§ Task instructions: Search the records for the word "corazon" and report each line that has it.

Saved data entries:
+-------+

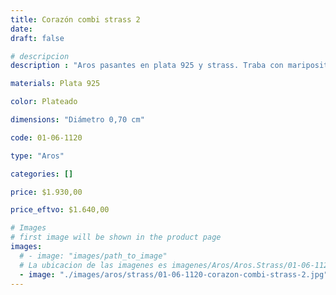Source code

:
 ```yaml
---
title: Corazón combi strass 2
date: 
draft: false

# descripcion
description : "Aros pasantes en plata 925 y strass. Traba con mariposita."

materials: Plata 925

color: Plateado

dimensions: "Diámetro 0,70 cm"

code: 01-06-1120

type: "Aros"

categories: []

price: $1.930,00

price_eftvo: $1.640,00

# Images
# first image will be shown in the product page
images:
  # - image: "images/path_to_image"
  # La ubicacion de las imagenes es imagenes/Aros/Aros.Strass/01-06-1120-corazon-combi-strass-2
  - image: "./images/aros/strass/01-06-1120-corazon-combi-strass-2.jpg"
---
```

+-------+

§ Written response:
  # La ubicacion de las imagenes es imagenes/Aros/Aros.Strass/01-06-1120-corazon-combi-strass-2
  - image: "./images/aros/strass/01-06-1120-corazon-combi-strass-2.jpg"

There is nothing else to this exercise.